Sa partition est en effet bluffante, sur onze chansons qu’elle habille de toute sa personnalité. C’est vrai, il faut le reconnaître, elle est soutenue par un habile collectif – la bassiste Maddie Ryall, Georgie Stott aux claviers et Sam Yardley (seul mâle du combo) à la batterie – qui apparemment aime se perdre dans les années 90, comme en témoigne leur propension à ramener à la vie certaines sonorités rock de cette époque.
Mais avec ce disque, écrit à la première personne, la chanteuse et guitariste s’impose magistralement. Il n’y a rien d’étonnant à ce que beaucoup évoquent une certaine PJ Harvey pour parler de cette nouvelle incarnation, ne serait-ce que par cette voix habitée, alternant douleur, ironie et agacements. Dès l’entame, Dana Margolin balance ainsi «what is going on with me ?» («qu’est-ce qui m’arrive ?»), et elle passe alors le reste du disque à creuser les réponses, sans toutefois chercher forcément à y apporter des réponses. Car c’est bien dans l’équilibre bancal, l’incertitude du moment et les vérités plurielles que se construit Every Bad.
Il faut donc avancer à pas mesuré au cœur d’une œuvre qui s’amuse des contradictions : ici, la gravité tutoie l’humour, l’appel à l’empathie se teinte de désespoir, la voix posée s’éteint face à l’explosion de cris, le murmure se veut tourment. Bref, frontal et fragile à la fois, le tout confiné dans une musique qui alterne coups faciles et morceaux de bravoure.

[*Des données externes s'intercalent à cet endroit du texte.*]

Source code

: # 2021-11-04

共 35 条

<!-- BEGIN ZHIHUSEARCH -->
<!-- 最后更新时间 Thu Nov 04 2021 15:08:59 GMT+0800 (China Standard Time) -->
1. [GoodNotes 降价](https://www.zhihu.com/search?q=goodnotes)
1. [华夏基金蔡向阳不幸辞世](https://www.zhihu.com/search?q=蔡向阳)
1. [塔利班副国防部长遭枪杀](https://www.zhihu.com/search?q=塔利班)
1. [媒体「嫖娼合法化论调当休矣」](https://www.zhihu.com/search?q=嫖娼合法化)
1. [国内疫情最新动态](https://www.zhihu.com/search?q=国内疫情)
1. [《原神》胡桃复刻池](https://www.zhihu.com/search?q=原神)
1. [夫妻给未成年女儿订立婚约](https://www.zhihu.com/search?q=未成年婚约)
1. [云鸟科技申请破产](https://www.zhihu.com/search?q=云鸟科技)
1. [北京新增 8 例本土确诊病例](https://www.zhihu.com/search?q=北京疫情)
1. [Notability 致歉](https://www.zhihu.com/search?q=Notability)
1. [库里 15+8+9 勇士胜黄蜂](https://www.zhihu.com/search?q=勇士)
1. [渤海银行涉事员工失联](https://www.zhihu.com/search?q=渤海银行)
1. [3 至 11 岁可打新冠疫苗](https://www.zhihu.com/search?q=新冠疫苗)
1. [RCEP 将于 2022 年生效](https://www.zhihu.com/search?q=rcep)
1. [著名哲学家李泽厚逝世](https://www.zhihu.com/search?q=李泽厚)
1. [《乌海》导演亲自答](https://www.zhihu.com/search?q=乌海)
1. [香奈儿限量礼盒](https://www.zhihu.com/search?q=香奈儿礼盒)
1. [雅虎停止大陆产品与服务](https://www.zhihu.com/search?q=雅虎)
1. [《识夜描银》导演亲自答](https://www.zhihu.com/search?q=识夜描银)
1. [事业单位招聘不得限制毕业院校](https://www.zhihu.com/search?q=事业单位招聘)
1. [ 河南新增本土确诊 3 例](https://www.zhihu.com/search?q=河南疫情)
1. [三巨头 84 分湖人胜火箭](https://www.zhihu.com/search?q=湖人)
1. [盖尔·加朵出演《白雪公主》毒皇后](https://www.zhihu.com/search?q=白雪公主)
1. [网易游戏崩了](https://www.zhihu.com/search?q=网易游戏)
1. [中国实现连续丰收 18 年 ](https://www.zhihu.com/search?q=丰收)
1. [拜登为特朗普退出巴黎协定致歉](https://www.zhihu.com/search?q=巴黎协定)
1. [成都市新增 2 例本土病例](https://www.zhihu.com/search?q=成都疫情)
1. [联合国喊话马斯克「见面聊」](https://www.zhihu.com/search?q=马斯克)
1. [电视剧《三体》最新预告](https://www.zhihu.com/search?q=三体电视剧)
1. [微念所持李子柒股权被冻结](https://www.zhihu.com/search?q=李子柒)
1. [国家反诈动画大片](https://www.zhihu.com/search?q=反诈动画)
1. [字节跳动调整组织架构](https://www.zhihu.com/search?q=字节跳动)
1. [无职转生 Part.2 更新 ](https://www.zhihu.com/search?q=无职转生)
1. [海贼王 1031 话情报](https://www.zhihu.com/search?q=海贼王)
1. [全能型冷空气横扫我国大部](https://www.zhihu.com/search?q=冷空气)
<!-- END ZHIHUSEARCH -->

Certains titres devraient même marquer de leur sceau l’année en cours (Sweet, Long, Lilac).
Et si d’incontournables références collent à la peau de Porridge Radio (de Pixies à Nirvana, sans oublier la récente vague féminine, comme Courtney Barnett ou, dans un registre plus «grunge», Starcrawler), le groupe sait s’en départir pour exister par lui-même, jouer de la guitare et chanter à sa façon… Bref, autant de bonnes raisons pour passer un peu de temps avec la formation britannique, dans son salon ou devant une scène. Bon, pour Bruxelles, comme l’annonce le site des Nuits Botanique, il faudra attendre octobre, et croiser un maximum de doigts. Heureusement, d’ici là, malgré le confinement, il reste la radio…
Grégory Cimatti
Every Bad, de Porridge Radio.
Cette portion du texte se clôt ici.